I have a csv with 500+ rows where one column "_source" is stored as JSON. I want to extract that into a pandas dataframe. I need each key to be its own column. #I have a 1 mb Json file of online social media data that I need to convert the dictionary and key values into their own separate columns. The social media data is from Facebook,Twitter/web crawled... etc. There are approximately 528 separate rows of posts/tweets/text with each having many dictionaries inside dictionaries. I am attaching a few steps from my Jupyter notebook below to give a more complete understanding. need to turn all key value pairs for dictionaries inside dictionaries into columns inside a dataframe
Thank you so much this will be a huge help!!!

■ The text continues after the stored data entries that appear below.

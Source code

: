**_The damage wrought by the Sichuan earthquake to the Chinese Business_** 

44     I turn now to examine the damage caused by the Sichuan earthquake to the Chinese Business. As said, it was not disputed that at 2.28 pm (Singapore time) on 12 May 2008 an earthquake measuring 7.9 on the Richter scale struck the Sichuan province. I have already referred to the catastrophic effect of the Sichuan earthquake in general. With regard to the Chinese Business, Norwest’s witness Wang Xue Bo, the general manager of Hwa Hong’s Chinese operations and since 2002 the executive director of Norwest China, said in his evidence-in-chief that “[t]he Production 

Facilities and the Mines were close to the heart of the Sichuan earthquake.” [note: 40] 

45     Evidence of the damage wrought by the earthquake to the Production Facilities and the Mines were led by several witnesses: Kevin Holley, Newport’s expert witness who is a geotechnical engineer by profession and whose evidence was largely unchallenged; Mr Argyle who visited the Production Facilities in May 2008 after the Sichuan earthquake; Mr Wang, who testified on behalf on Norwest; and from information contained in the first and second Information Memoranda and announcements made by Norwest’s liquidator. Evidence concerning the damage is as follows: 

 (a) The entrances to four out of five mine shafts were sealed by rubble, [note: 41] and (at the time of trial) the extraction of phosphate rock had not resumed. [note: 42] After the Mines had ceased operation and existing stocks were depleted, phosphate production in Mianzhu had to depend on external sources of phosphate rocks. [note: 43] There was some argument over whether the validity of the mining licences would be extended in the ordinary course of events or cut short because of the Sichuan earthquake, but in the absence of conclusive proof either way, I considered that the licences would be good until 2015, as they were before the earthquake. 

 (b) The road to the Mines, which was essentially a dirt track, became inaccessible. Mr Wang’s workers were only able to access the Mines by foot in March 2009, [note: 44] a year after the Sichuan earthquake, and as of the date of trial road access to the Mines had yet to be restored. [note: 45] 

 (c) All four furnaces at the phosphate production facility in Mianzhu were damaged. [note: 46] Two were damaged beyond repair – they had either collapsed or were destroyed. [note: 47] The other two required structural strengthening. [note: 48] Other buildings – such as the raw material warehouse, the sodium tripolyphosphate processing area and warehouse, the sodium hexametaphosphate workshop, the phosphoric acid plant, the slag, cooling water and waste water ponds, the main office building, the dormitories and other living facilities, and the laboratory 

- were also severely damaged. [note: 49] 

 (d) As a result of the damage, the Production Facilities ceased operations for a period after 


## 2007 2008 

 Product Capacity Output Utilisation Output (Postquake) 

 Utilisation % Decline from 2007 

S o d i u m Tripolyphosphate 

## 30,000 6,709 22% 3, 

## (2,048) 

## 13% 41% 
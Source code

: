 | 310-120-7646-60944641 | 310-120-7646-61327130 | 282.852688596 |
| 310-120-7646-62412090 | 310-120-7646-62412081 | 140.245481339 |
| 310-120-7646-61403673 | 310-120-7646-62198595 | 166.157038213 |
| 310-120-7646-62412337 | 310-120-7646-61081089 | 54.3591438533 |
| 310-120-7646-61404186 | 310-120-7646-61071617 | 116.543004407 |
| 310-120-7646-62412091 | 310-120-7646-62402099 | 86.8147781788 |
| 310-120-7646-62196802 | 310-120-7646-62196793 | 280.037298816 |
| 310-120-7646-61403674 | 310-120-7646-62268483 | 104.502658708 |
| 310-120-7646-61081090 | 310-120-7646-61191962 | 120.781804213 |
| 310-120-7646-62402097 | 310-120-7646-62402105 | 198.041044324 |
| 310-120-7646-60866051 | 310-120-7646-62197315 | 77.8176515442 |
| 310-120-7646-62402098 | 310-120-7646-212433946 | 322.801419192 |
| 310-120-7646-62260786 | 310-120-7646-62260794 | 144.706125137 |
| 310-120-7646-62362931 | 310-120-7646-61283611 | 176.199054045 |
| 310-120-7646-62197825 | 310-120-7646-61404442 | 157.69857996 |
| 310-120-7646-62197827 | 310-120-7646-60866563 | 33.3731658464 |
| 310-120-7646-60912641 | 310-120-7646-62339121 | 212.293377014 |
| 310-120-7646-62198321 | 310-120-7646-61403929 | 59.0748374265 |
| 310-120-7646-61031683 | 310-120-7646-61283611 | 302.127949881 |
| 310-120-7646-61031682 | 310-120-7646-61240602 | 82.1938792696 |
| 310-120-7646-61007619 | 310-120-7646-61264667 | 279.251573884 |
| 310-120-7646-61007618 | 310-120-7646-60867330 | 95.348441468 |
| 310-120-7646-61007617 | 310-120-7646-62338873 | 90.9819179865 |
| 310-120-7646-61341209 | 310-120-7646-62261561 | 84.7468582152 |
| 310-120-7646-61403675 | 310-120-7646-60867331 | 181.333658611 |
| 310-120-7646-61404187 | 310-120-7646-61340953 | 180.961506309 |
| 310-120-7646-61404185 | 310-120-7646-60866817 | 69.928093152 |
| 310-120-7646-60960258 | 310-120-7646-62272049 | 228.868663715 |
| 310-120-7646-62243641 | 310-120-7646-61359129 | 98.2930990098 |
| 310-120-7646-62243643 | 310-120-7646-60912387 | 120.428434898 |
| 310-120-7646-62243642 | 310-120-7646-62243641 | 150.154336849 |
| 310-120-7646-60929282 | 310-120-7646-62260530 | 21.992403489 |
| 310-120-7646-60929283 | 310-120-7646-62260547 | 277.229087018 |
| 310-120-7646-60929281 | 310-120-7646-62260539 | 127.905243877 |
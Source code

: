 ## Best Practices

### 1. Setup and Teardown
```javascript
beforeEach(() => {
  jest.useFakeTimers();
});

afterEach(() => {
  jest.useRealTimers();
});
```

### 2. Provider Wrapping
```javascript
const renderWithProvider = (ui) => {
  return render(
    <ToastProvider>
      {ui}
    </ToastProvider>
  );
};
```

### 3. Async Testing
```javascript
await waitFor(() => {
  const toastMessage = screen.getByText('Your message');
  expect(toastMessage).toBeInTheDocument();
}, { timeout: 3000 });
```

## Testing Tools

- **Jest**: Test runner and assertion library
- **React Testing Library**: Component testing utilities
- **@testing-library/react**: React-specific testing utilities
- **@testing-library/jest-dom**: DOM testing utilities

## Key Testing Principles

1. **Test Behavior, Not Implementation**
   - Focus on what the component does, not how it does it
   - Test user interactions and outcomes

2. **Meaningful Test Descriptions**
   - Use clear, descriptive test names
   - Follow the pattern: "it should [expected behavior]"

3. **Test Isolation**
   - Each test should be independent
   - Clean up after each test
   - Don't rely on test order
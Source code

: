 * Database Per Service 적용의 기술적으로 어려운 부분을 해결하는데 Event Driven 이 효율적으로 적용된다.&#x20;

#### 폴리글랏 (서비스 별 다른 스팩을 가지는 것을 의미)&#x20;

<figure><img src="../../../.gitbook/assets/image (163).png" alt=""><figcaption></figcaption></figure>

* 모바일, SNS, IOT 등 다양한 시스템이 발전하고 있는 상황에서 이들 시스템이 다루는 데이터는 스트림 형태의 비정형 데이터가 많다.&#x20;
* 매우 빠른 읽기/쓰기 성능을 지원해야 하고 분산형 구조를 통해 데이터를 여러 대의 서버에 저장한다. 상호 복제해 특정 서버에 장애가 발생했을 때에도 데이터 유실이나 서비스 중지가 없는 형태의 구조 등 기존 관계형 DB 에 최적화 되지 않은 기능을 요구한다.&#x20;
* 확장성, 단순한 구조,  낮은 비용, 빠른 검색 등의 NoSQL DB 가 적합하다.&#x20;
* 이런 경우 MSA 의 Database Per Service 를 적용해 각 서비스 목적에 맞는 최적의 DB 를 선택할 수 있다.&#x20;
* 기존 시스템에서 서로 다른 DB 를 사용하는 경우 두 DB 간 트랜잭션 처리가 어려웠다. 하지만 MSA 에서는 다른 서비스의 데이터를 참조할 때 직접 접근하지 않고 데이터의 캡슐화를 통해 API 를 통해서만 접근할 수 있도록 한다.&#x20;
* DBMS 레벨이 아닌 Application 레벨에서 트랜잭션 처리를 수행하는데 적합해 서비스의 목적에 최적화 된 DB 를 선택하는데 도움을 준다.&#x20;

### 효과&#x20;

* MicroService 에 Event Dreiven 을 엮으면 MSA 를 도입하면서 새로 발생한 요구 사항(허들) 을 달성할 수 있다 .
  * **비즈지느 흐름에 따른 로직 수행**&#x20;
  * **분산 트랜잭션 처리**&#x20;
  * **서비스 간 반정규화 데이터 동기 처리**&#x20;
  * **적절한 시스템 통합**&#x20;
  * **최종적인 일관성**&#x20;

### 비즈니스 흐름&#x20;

I have tried changing it to a dataframe by doing this
source = pd.DataFrame.from_dict(source, orient='columns')
And it returns something like this... I thought it might unpack the dictionary but it did not.
#0 {'sub_organization_id': 'default', 'uid': 'aba...
#1 {'sub_organization_id': 'default', 'uid': 'ab0...
#2 {'sub_organization_id': 'default', 'uid': 'ac0...
below is the shape
#source.shape (528, 1)
below is what the an actual "_source" row looks like stretched out. There are many dictionaries and key:value pairs where each key needs to be its own column. Thanks! The actual links have been altered/scrambled for privacy reasons.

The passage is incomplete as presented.